JaKarr Sampson znalazł drogę do Bulls, ale czy ma siłę przetrwania?

Melek Ozcelik

Nie mów JaKarrowi Sampsonowi, że gry Bullsów w zeszłym tygodniu były bez znaczenia. Nie z jego CV.



Napastnik 6-9 z St. John's został niewykorzystany w 2014 roku i dołączył do Philadelphia 76ers, gdy tankowali i obiecywali The Process swoim fanom.



Ale proces Sampsona był znacznie inny niż w przypadku rdzenia Sixers.

Był czas na Delaware 87ers i filiżanka kawy z Denver Nuggets. Przed dołączeniem do Sacramento Kings spędził sezon w Iowa Energy. Grał także w Reno, Nevadzie i Chinach z Shandong Golden Stars. W końcu dołączył do Windy City Bulls przed powrotem do NBA.

Zdobycie 29 punktów na najwyższym poziomie w karierze po przegranej z 76ers w sobotę było niezapomnianym czasem dla Sampsona.

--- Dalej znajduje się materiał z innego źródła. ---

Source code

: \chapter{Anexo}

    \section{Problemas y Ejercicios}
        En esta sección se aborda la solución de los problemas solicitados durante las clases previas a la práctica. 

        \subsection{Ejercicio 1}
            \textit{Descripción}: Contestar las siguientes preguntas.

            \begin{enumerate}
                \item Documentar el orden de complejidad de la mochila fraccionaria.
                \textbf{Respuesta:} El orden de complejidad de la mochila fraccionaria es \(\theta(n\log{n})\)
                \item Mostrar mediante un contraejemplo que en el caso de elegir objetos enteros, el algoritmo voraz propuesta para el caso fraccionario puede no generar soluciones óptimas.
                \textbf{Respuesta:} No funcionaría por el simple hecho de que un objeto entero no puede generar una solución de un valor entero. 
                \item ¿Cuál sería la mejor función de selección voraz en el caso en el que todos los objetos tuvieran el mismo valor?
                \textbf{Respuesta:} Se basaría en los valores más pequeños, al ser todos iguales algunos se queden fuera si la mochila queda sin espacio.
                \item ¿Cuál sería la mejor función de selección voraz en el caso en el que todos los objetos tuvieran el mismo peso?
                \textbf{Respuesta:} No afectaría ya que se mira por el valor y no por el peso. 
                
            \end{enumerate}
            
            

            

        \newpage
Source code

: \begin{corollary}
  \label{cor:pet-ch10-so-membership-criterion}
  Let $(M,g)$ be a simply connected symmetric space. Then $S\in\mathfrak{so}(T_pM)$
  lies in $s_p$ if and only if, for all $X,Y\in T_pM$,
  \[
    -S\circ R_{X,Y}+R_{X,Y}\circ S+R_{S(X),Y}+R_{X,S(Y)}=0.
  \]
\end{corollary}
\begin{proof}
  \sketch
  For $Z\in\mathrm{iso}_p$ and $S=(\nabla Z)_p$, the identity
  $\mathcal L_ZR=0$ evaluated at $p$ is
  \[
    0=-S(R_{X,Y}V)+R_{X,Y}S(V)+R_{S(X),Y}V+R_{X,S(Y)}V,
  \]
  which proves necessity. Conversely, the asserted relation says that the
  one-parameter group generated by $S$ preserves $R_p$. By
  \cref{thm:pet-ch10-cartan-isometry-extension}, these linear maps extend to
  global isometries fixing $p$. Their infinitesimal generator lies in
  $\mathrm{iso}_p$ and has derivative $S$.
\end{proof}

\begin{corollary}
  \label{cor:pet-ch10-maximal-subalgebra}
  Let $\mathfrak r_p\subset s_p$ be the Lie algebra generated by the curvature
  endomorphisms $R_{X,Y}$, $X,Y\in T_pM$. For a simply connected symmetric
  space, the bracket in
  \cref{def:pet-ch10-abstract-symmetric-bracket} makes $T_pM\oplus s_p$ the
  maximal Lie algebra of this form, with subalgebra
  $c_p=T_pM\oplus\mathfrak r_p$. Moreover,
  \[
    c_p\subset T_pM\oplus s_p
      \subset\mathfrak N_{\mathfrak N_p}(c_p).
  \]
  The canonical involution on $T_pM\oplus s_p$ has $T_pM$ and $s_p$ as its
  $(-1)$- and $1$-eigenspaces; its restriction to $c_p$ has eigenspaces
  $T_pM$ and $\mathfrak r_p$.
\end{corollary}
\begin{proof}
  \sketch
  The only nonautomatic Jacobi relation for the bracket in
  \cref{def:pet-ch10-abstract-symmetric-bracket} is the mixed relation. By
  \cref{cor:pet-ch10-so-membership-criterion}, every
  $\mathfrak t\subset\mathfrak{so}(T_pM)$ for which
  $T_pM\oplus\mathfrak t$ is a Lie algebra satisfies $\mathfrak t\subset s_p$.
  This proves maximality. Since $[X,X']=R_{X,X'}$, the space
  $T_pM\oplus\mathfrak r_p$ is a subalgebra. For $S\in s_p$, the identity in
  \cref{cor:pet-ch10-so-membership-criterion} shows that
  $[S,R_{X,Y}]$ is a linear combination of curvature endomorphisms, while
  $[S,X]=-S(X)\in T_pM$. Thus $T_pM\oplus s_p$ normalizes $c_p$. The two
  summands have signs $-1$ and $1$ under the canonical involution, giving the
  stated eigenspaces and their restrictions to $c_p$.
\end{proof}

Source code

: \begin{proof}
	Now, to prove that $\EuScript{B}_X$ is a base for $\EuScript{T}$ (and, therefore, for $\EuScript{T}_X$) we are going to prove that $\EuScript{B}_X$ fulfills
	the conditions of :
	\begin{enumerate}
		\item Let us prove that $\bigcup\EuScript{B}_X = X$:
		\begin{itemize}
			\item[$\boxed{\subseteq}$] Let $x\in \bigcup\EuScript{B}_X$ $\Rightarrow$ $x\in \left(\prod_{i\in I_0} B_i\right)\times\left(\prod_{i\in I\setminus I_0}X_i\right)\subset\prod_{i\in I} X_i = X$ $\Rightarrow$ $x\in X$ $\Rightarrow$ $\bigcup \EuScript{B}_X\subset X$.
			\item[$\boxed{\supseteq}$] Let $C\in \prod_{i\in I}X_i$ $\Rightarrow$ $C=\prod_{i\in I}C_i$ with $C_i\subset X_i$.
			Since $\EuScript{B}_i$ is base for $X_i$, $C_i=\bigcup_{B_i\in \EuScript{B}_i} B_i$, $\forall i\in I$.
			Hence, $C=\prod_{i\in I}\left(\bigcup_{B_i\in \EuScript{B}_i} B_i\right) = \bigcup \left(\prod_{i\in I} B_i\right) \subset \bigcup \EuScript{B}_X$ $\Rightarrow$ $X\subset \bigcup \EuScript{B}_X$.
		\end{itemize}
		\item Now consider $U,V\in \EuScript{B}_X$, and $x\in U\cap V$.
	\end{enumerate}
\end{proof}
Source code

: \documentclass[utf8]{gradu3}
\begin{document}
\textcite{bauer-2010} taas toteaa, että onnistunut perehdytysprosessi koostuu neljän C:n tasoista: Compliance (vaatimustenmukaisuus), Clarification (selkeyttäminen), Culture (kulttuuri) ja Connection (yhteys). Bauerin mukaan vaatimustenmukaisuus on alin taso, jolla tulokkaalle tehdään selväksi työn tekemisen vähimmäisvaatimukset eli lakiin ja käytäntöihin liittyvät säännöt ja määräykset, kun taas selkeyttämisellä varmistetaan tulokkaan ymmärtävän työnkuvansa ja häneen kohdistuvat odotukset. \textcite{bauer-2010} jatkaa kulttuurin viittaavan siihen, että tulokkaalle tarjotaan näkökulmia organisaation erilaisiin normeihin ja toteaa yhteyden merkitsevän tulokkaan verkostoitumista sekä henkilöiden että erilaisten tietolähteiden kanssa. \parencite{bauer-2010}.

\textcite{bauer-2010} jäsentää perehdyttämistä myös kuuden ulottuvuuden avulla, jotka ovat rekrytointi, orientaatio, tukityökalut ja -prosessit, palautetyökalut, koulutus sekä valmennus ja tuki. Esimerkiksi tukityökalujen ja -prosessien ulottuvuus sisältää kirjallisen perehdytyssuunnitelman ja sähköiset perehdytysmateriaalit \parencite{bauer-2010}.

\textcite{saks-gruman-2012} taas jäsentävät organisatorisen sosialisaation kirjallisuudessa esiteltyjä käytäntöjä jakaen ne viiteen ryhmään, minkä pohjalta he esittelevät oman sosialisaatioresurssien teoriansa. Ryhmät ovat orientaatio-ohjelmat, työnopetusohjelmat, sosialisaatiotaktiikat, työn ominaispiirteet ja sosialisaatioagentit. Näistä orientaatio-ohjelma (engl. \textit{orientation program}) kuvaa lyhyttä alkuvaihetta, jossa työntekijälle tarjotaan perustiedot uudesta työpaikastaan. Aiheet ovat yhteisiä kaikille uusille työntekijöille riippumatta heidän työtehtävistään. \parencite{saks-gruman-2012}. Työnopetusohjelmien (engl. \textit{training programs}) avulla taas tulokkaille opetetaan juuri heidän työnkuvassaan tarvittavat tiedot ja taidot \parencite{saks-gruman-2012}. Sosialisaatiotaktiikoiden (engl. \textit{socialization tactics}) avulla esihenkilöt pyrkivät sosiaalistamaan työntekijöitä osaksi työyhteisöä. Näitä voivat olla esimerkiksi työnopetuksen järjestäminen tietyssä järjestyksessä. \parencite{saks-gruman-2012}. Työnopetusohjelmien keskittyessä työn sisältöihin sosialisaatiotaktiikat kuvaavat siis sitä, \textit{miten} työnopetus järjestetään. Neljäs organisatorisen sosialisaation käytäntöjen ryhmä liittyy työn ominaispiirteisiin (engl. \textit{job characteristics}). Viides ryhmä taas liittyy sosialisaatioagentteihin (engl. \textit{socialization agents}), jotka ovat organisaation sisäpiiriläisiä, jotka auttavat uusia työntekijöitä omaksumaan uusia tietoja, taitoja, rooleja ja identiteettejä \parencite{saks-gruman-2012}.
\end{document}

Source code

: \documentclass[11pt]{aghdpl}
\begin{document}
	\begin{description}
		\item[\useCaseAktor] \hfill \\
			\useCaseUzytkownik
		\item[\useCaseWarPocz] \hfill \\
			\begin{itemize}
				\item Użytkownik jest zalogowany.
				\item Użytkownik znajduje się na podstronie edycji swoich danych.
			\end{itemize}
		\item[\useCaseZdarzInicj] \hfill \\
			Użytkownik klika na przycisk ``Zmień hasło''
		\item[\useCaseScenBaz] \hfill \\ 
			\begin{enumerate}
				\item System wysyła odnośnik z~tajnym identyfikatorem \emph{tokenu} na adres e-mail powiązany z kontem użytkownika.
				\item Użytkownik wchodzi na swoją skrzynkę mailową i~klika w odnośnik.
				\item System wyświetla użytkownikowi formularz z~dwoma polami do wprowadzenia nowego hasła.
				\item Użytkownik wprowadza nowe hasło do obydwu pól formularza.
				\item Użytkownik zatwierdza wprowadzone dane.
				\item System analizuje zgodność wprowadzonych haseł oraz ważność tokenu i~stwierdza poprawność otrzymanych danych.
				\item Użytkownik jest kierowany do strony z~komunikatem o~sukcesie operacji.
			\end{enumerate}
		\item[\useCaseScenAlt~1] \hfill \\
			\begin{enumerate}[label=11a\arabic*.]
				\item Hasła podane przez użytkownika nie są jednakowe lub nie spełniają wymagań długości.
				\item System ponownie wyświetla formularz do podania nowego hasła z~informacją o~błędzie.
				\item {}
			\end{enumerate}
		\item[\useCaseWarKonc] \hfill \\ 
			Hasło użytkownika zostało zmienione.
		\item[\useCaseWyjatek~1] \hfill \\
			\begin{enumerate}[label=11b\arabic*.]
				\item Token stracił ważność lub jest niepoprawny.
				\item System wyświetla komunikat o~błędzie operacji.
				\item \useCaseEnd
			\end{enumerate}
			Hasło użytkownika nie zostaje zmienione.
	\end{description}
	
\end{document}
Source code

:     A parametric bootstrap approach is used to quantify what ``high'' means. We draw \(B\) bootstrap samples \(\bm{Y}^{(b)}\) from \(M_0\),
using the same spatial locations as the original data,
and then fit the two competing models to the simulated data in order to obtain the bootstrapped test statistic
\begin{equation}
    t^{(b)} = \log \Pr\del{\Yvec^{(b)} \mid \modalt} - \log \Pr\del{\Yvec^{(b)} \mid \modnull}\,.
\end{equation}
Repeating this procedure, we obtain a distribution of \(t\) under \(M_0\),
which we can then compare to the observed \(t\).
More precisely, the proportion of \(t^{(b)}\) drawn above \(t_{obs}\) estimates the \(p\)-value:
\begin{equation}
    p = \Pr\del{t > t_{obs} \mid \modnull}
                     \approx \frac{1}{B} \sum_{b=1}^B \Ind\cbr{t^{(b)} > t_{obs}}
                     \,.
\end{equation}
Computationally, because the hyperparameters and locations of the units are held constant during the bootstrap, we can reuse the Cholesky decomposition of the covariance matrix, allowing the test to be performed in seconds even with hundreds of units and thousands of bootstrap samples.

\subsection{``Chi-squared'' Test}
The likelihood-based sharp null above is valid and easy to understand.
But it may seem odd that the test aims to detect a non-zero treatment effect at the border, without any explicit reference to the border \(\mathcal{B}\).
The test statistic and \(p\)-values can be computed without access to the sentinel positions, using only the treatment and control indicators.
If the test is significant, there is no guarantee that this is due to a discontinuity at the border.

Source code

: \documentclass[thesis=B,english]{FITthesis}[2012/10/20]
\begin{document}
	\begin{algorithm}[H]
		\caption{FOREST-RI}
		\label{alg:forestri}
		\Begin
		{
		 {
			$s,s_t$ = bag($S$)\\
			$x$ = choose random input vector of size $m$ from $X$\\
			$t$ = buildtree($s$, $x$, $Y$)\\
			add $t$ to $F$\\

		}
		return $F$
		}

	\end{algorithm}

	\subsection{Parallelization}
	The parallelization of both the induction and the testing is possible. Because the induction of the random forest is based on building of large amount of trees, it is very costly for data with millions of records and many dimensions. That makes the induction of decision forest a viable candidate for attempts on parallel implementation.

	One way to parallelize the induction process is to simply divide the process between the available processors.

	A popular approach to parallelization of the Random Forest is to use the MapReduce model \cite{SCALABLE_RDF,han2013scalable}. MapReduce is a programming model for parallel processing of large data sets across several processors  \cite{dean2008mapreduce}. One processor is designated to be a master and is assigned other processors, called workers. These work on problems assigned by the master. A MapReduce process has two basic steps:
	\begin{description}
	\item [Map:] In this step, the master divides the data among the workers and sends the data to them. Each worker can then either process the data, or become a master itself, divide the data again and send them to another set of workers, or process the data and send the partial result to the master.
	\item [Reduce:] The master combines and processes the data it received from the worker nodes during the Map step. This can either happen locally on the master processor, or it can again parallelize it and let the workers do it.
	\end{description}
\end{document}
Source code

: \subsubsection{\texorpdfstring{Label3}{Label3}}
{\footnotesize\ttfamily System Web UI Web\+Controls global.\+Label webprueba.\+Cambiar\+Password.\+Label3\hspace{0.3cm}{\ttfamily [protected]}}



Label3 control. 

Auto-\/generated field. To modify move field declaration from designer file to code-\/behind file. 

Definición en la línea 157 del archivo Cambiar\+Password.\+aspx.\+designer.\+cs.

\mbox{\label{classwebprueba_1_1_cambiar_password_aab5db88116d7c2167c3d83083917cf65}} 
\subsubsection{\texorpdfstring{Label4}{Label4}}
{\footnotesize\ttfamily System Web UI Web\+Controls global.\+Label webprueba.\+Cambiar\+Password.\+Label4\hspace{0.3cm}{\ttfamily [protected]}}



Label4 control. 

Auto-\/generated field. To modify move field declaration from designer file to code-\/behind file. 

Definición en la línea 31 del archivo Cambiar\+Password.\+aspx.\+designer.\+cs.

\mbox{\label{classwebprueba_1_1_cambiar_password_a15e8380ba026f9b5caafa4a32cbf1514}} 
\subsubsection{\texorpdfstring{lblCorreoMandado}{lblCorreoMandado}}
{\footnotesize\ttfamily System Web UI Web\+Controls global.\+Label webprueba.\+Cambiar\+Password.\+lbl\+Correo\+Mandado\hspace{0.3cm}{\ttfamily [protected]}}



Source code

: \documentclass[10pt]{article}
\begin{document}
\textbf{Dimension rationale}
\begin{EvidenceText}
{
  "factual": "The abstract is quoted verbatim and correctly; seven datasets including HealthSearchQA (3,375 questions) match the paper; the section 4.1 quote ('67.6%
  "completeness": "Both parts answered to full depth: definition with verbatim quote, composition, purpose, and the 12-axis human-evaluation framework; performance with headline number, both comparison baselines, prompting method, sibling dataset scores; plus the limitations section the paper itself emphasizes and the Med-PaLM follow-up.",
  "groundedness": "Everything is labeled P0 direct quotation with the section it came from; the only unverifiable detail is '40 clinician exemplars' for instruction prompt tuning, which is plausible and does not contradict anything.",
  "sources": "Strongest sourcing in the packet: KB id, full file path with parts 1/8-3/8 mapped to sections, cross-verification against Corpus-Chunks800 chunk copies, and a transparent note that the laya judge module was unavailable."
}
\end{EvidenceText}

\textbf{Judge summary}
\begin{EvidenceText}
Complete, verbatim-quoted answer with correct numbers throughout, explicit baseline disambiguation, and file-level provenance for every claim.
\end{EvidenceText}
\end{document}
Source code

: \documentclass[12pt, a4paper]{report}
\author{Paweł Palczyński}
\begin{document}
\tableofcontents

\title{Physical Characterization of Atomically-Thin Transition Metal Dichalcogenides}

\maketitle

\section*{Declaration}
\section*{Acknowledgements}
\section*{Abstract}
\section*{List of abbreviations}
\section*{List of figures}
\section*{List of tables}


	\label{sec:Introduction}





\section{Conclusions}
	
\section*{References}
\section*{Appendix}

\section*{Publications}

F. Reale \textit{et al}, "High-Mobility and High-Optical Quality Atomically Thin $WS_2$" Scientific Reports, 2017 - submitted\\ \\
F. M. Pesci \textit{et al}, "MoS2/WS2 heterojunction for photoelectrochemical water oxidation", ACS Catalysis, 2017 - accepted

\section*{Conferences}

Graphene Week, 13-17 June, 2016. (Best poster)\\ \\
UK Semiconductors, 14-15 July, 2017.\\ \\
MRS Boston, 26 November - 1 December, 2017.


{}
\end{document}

To był wielki czas, powiedział Sampson. Trener [Jim Boylen] ufa mi co do minut. Jestem wdzięczny za szansę, jaką dał mi, aby zagrać takie ważne minuty w NBA. Nie zdarza się to często. Po prostu muszę skorzystać z nadarzającej się okazji. To właśnie staram się zrobić, jak najlepiej to wykorzystać.

Wykazał się nie tylko umiejętnością zdobywania punktów, średnio 23 punkty w trzech meczach. Pokazał wysoki silnik na obu końcach parkietu, średnio osiem zbiórek i blokując trzy strzały.

Czuję, że chodzi o właściwe miejsce, właściwy czas, właściwego trenera, właściwą sytuację, właściwą okazję – powiedział Sampson. I czuję, że właśnie teraz, to właśnie wszyscy widzicie. Właściwa okazja. Dostaję protokół. Pracowałem też nad swoją grą”.



Nie tylko dodał do swojego arsenału bardziej spójny rzut za trzy punkty, ale pokazał, że może grać nieco niewymiarową siłą napastnika, jednocześnie będąc w stanie strzec większych napastników i przełączać się na gardę, gdy jest to konieczne.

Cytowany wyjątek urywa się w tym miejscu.